Donald Trump's international business holdings present unprecedented - perhaps even unconstitutional - conflicts of interests. In today’s workout we’ll help ensure that the president-elect disclose and divest the Trump empire. Grab your phone, warm up your dialin’ finger, and let’s do this!
Federal rules prohibit most elected officials from using their positions for profit, but these rules do not apply to the president or vice president. Representative Katherine Clark (D-MA) is fighting to close this loophole by introducing the Presidential Accountability Act. The bill is currently being reviewed by various subcommittees (where bills go to die), and it needs your help to get pushed through.
Check out this list of the bill’s cosponsors. Is your representative there? If so, call and say thank you. If not, call and ask your representative to cosponsor the bill. It’s quick and easy. All you have to say is “I’m concerned about President-Elect Trump’s unprecedented conflicts of interest, and I’d like Representative [Last Name] to co-sponsor the Presidential Accountability Act.”
You’ve already done more in five minutes than most people do in a month! Want to keep fighting? Call the committee chairman (a Republican because they hold the House), and the ranking member (the most senior Democrat) and ask them to bring the bill to hearing.
Chairman Jim Sensenbrenner (R-WI; chair): (202) 225-5101
Ranking Member Sheila Jackson Lee (D-TX): (202) 225-3816
Finally, check to see if any of your representatives (or even other representatives from your state) are also on the subcommittee and call them as well.
Now it’s time for the real workout. Read up on Article 1, Section 9 of the U.S. Constitution, especially that last clause. What are emoluments, you ask? Profits. Yet the applicability of this clause to Trump’s conflicts of interest is not getting nearly enough attention.

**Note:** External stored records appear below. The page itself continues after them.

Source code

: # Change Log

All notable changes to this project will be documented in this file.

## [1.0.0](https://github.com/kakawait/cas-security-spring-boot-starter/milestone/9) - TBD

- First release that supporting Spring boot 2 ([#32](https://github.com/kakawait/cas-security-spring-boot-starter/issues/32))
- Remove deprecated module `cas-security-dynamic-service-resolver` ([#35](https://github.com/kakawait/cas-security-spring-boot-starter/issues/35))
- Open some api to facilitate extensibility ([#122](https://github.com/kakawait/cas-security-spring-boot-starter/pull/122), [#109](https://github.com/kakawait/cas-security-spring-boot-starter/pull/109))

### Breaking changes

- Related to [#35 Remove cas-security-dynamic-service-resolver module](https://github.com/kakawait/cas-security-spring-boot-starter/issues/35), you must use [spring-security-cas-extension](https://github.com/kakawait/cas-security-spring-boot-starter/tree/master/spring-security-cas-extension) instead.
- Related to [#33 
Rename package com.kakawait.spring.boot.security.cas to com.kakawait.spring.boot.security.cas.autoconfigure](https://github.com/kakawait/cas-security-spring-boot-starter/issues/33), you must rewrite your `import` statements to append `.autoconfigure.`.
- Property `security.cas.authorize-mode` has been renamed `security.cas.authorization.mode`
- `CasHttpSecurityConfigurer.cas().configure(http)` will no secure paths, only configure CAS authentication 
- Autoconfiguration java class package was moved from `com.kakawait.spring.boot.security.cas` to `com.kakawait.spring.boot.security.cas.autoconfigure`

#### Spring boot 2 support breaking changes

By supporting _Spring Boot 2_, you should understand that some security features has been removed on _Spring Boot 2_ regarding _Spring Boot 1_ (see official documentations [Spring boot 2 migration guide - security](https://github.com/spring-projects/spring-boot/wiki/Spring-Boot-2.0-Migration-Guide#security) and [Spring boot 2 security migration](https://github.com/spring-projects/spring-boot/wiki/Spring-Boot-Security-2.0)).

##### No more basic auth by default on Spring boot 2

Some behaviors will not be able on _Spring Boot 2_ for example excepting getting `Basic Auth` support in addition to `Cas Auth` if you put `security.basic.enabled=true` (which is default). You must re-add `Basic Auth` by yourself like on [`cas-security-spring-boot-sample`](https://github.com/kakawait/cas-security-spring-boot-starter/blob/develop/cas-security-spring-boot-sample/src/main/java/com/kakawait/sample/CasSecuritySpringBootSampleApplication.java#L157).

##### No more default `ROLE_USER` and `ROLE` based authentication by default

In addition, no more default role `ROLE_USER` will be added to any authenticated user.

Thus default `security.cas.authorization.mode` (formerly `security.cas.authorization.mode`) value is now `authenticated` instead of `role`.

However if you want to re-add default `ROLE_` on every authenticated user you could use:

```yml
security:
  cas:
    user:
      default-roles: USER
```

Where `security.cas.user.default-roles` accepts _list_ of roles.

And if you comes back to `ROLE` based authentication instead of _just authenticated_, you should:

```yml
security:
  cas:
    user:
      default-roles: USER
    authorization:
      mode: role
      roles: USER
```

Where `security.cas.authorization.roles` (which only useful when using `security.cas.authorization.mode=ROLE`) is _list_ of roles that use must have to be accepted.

Your task: Write a letter the editor to a newspaper in your area. Even if you mostly read the New York Times, go local this time. In this letter, explain in your own words why Trump's business holdings are problematic based on your understanding of Article 1, Section 9 of the Constitution.
Be sure to look up your newspaper’s letter to the editor editorial policies before sending. The word count might be shorter than you think. Also, some newspapers only accept letter submissions by fax, but there are many free online fax tools if you don’t have a fax machine handy. Take a screenshot of your letter, post on social media, and tag us at #mycivicworkout! Bonus points for letting us know if your letter makes it to print.
So far, the only indication that Trump may actually be distancing himself from his financial holdings is that, on December 6, he and his spokesman Jason Miller announced that Trump had sold off his stocks in June. However, neither provided any evidence of the sale, and considering the president-elect’s history of questionable or downright false statements regarding his finances—see, for example, David Fahrenthold’s months-long, exhaustive debunking of Trump’s claims regarding his charitable giving and namesake foundation—the claim remains suspect. Until proof of the transaction has been established, such as by releasing broker records, this article will proceed based on his FEC filings, which remain the most recent documentation of his financial holdings.